- RECORD EXCERPTS -
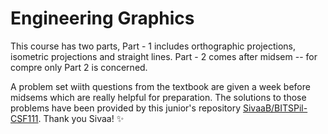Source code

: # Engineering Graphics

This course has two parts, Part - 1 includes orthographic projections, isometric projections and straight lines. Part - 2 comes after midsem -- for compre only Part 2 is concerned.

A problem set wiith questions from the textbook are given a week before midsems which are really helpful for preparation. The solutions to those problems have been provided by this junior's repository [SivaaB/BITSPil-CSF111](https://github.com/SivaaB/BITSPil-CSF111). Thank you Sivaa! ✨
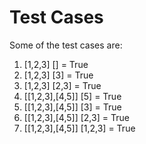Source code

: # Test Cases

Some of the test cases are:

1. [1,2,3] [] = True
2. [1,2,3] [3] = True
3. [1,2,3] [2,3] = True
4. [[1,2,3],[4,5]] [5] = True
5. [[1,2,3],[4,5]] [3] = True
6. [[1,2,3],[4,5]] [2,3] = True
7. [[1,2,3],[4,5]] [1,2,3] = True

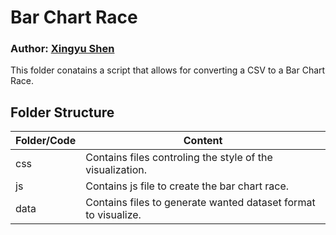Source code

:# Bar Chart Race
### Author: [Xingyu Shen](mailto:xs90@duke.edu)

This folder conatains a script that allows for converting a CSV to a Bar Chart Race.

## Folder Structure
| Folder/Code | Content |
| ------------- | ------------- |
| css | Contains files controling the style of the visualization. |
| js | Contains js file to create the bar chart race. |
| data | Contains files to generate wanted dataset format to visualize. |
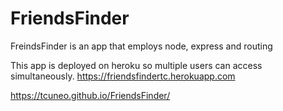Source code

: # FriendsFinder

FreindsFinder is an app that employs node, express and routing

This app is deployed on heroku so multiple users can access simultaneously.
https://friendsfindertc.herokuapp.com

https://tcuneo.github.io/FriendsFinder/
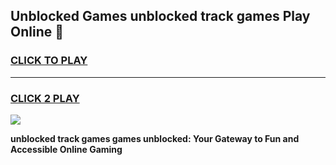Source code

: 
## Unblocked Games unblocked track games Play Online 👋
<h3>
<a href="https://news.freeplayer.one?title=unblocked_track_games&ref=17F">CLICK TO PLAY</a></h3>
<hr>

<h3>
<a href="https://news.freeplayer.one?title=unblocked_track_games&ref=17F">CLICK 2 PLAY</a>
  
</h3>

<a href="https://news.freeplayer.one?title=unblocked_track_games&ref=17F/"><img src="https://clearcache.store/games.png"></a>


**unblocked track games games unblocked: Your Gateway to Fun and Accessible Online Gaming**
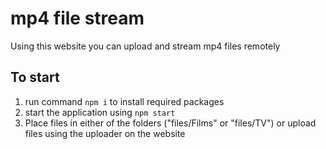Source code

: mp4 file stream
===============
Using this website you can upload and stream mp4 files remotely 

To start
--------
1) run command `npm i` to install required packages
2) start the application using `npm start`
3) Place files in either of the folders ("files/Films" or "files/TV") or upload files using the uploader on the website
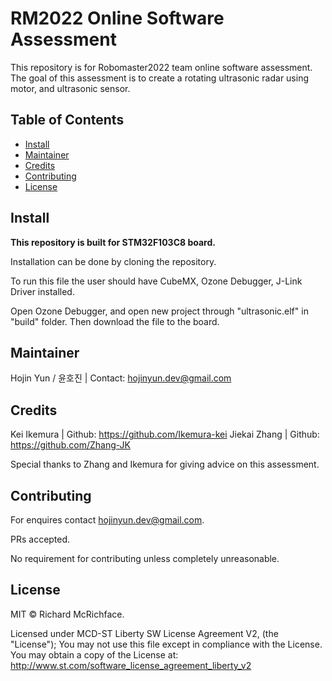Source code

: # RM2022 Online Software Assessment

This repository is for Robomaster2022 team online software assessment. The goal of this assessment is to create a rotating ultrasonic radar using motor, and ultrasonic sensor.

## Table of Contents
- [Install](#Install)
- [Maintainer](#Maintainer)
- [Credits](#Credits)
- [Contributing](#Contributing)
- [License](#License)

## Install
**This repository is built for STM32F103C8 board.**

Installation can be done by cloning the repository.

To run this file the user should have CubeMX, Ozone Debugger, J-Link Driver installed.

Open Ozone Debugger, and open new project through "ultrasonic.elf" in "build" folder. Then download the file to the board.

## Maintainer
Hojin Yun / 윤호진 | Contact: hojinyun.dev@gmail.com

## Credits
Kei Ikemura | Github: https://github.com/Ikemura-kei
Jiekai Zhang | Github: https://github.com/Zhang-JK

Special thanks to Zhang and Ikemura for giving advice on this assessment.

## Contributing
For enquires contact hojinyun.dev@gmail.com.

PRs accepted.

No requirement for contributing unless completely unreasonable.

## License

MIT © Richard McRichface.

Licensed under MCD-ST Liberty SW License Agreement V2, (the "License");
You may not use this file except in compliance with the License.
You may obtain a copy of the License at: http://www.st.com/software_license_agreement_liberty_v2
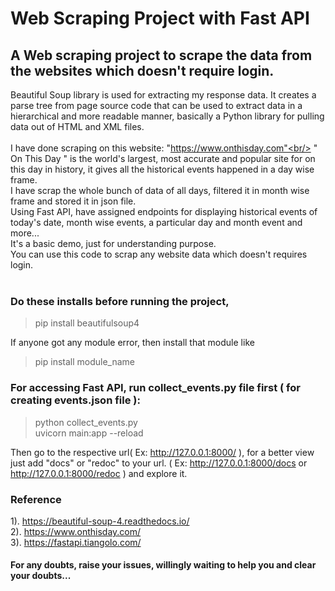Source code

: # Web Scraping Project with Fast API
## A Web scraping project to scrape the data from the websites which doesn't require login.<br/>
Beautiful Soup library is used for extracting my response data. It creates a parse tree from page source code that can be used to extract data in a hierarchical and more readable manner, basically a Python library for pulling data out of HTML and XML files.<br/><br/>
I have done scraping on this website: "https://www.onthisday.com"<br/>
" On This Day " is the world's largest, most accurate and popular site for on this day in history, it gives all the historical events happened in a day wise frame.<br/>
I have scrap the whole bunch of data of all days, filtered it in month wise frame and stored it in json file.<br/>
Using Fast API, have assigned endpoints for displaying historical events of today's date, month wise events, a particular day and month event and more...<br/>
It's a basic demo, just for understanding purpose.<br/>
You can use this code to scrap any website data which doesn't requires login.<br/><br/>
### Do these installs before running the project,<br/>
> pip install beautifulsoup4

If anyone got any module error, then install that module like<br/>
> pip install module_name

### For accessing Fast API, run collect_events.py file first ( for creating events.json file ):
> python collect_events.py<br/>
> uvicorn main:app --reload

Then go to the respective url( Ex: http://127.0.0.1:8000/ ), for a better view just add "docs" or "redoc" to your url. ( Ex: http://127.0.0.1:8000/docs or http://127.0.0.1:8000/redoc ) and explore it.

### Reference <br/>

1). https://beautiful-soup-4.readthedocs.io/ <br/>
2). https://www.onthisday.com/<br/>
3). https://fastapi.tiangolo.com/

#### For any doubts, raise your issues, willingly waiting to help you and clear your doubts...
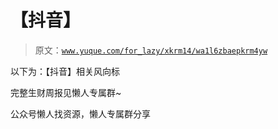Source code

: # 【抖音】

> 原文：[`www.yuque.com/for_lazy/xkrm14/wa1l6zbaepkrm4yw`](https://www.yuque.com/for_lazy/xkrm14/wa1l6zbaepkrm4yw)



以下为：【抖音】相关风向标



完整生财周报见懒人专属群~



公众号懒人找资源，懒人专属群分享


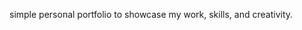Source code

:<!-- Rails app generated with [lewagon/rails-templates](https://github.com/lewagon/rails-templates), created by the [Le Wagon coding bootcamp](https://www.lewagon.com) team. -->

simple personal portfolio to showcase my work, skills, and creativity.
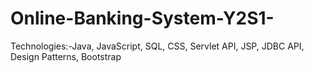 # Online-Banking-System-Y2S1-
Technologies:-Java, JavaScript, SQL, CSS, Servlet API, JSP, JDBC API, Design Patterns, Bootstrap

- TASK DESCRIPTION -
Some lines in the data above hold the string "ultrasonic". Find and copy each of them.

- EXPECTED ANSWER -
This repository is for Robomaster2022 team online software assessment. The goal of this assessment is to create a rotating ultrasonic radar using motor, and ultrasonic sensor.
Open Ozone Debugger, and open new project through "ultrasonic.elf" in "build" folder. Then download the file to the board.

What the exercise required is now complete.